Epic, the makers of Fornite, has been in the news lately due to their battle with Apple over in-app purchases and how much of a cut Apple takes.
Gameindustry.biz reports: In its original complaint dated August 13, Epic stated: “Apple’s removal of Fortnite is yet another example of Apple flexing its enormous power in order to impose unreasonable restraints and unlawfully maintain its 100% monopoly…”
Epic has a potentially hard road ahead, as it will need to provide evidence supporting its claims, including what actually constitutes “the market” for purposes of its antitrust allegations. Epic’s complaint asserts that the market comprises all iOS mobile devices, but Epic awkwardly separates the market into two pieces: 1) the app distribution market and 2) the app “payment processing” market.
If iOS mobile devices constitute the market, Epic will have a much easier time establishing that Apple engages in “anti-competitive conduct” and “monopolizes” the market for three reasons: (1) Apple prevents other companies from setting up their own app stores; (2) Apple prevents other companies from providing their own “payment processing” services in the market; and, of course, (3) Apple imposes an arguably unreasonably high fee upon sales in the market (30%), to the detriment of consumers.
However, if the market consists of all mobile devices, Epic may not be able to prove that Apple has a monopoly. The FTC states that, in antitrust cases, “Courts look at the firm’s market share, but typically do not find monopoly power if the firm (or a group of firms acting in concert) has less than 50 percent of the sales of a particular product or service within a certain geographic area. Some courts have required much higher percentages.”
However, the Epic Games vs. Apple battle presents an interesting issue: what happens when the defendant in an antitrust lawsuit actually created the very market it is accused of monopolizing? There is no legal precedent to assist in predicting how the court may feel about this unique situation.
I am mixed in this story. Apple was the innovator in the creation of the app store, but it pains me when Apple makes arbitrary decisions for its App store. Granted, Apple has a reason and their number one is user experience.
Apple makes deals with its vendors and the partners agree to the rules when they sign up for the App store. Because of Apple’s walled garden, Epic is unable to side-load the app, unless they made it into a progressive web app. This is technically possible, as there is a precedent for web based shooters. Epic could still provide in app purchases as they are supported by the Google Chrome web browser.
Ultimately Apple is getting pushed on all sides, they create something great from nothing, take a cut for their hard work, and then people get tired of paying the 30%, then 20%, then 10% cut. Epic is free to negotiate their terms, but the way the went about it is problematic and a clear violation of the iOS guidelines. Epic was simply trying to bypass the 30% vig.
When the in-app subscription service came out Steve Jobs stated it simply:
“Our philosophy is simple. When Apple brings a new subscriber to the app, Apple earns 30% share.
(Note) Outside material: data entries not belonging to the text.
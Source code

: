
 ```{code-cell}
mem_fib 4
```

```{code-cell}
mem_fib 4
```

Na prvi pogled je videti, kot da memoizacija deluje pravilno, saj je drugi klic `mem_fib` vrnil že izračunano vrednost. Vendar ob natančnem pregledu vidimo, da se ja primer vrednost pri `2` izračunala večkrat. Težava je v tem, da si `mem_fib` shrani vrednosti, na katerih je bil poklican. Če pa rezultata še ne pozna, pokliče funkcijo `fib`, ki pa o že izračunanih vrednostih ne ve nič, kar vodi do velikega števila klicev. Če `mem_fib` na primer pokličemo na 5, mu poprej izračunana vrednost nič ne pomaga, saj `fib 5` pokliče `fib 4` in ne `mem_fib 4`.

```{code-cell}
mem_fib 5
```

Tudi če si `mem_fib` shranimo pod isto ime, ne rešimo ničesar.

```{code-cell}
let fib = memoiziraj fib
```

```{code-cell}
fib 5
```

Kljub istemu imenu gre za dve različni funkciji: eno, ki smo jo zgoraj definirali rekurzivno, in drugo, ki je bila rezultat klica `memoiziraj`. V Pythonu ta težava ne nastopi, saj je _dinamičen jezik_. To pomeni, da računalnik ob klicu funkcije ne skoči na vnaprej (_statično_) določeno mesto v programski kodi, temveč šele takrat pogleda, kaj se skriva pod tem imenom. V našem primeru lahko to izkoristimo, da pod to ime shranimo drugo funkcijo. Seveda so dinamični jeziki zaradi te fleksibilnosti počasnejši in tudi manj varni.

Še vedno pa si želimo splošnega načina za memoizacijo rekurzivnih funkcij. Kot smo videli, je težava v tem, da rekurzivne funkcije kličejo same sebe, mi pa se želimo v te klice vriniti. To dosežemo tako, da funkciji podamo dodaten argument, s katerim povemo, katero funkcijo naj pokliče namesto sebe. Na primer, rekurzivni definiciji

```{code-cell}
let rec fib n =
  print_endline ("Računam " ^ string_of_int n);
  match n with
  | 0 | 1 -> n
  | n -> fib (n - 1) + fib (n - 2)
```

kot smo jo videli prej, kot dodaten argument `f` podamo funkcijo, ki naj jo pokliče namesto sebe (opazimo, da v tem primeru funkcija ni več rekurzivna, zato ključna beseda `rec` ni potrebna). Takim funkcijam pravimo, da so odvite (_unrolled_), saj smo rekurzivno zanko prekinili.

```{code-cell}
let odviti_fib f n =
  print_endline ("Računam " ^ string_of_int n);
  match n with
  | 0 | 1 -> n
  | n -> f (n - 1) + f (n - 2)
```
When the publisher brings an existing or new subscriber to the app, the publisher keeps 100% and Apple earns nothing.”
Time has changed and this strategy was envisioned at a time when a business was not built on top of an app store. So is Apple wrong?
I don’t know what the solution is, I’m a fan of Epic Games, but not a fan of their business practices. One solution Epic could do is to charge more for the in-app purchases, bypassing the 30% hit they would eat. Pass that on to the consumer.
The odd thing is that Epic is not making this same stink on the other non-mobile platforms including Sony, Microsoft, and PC. One thing that I would propose for Apple and Epic Games, since they need each-other is to come up with some kind of new revenue model. Perhaps a Fortnite inspired iPhone like Apple used to do with their iPod lines. Epic would get a cut of that phone’s sale.
Google could do the same thing and revoke Epic’s keys to sign their software if they wanted to. We shall see how far Epic wants to push it.
The EU meanwhile will probably use this as an example in their ongoing proceedings with the Apple to call for Apple to open it up. Apple would then have to allow side-loading of apps, bypassing it’s gatekeeper technology which keeps iPhones safe and uncrackable.
The bigger picture here is what different countries will do to the App Store.
The Objective-C and member of the original iPhone team, Francisco Tolmasky, other issue with Apple’s app store is this:
Is the App store stifling creativity? Can Apple defend itself from its own success? It’s difficult to say, but since I originally wrote this story, a few things have changed.
Apple has thrown a “goodwill gesture” to epic by allowing the Epic Fortnite players the opportunity to use Apple’s “Sign in with Apple” capability. Apple is now counter-suing Epic to recoup any revenue it would have made if it hadn’t had to punish Epic for their changes to their codebase.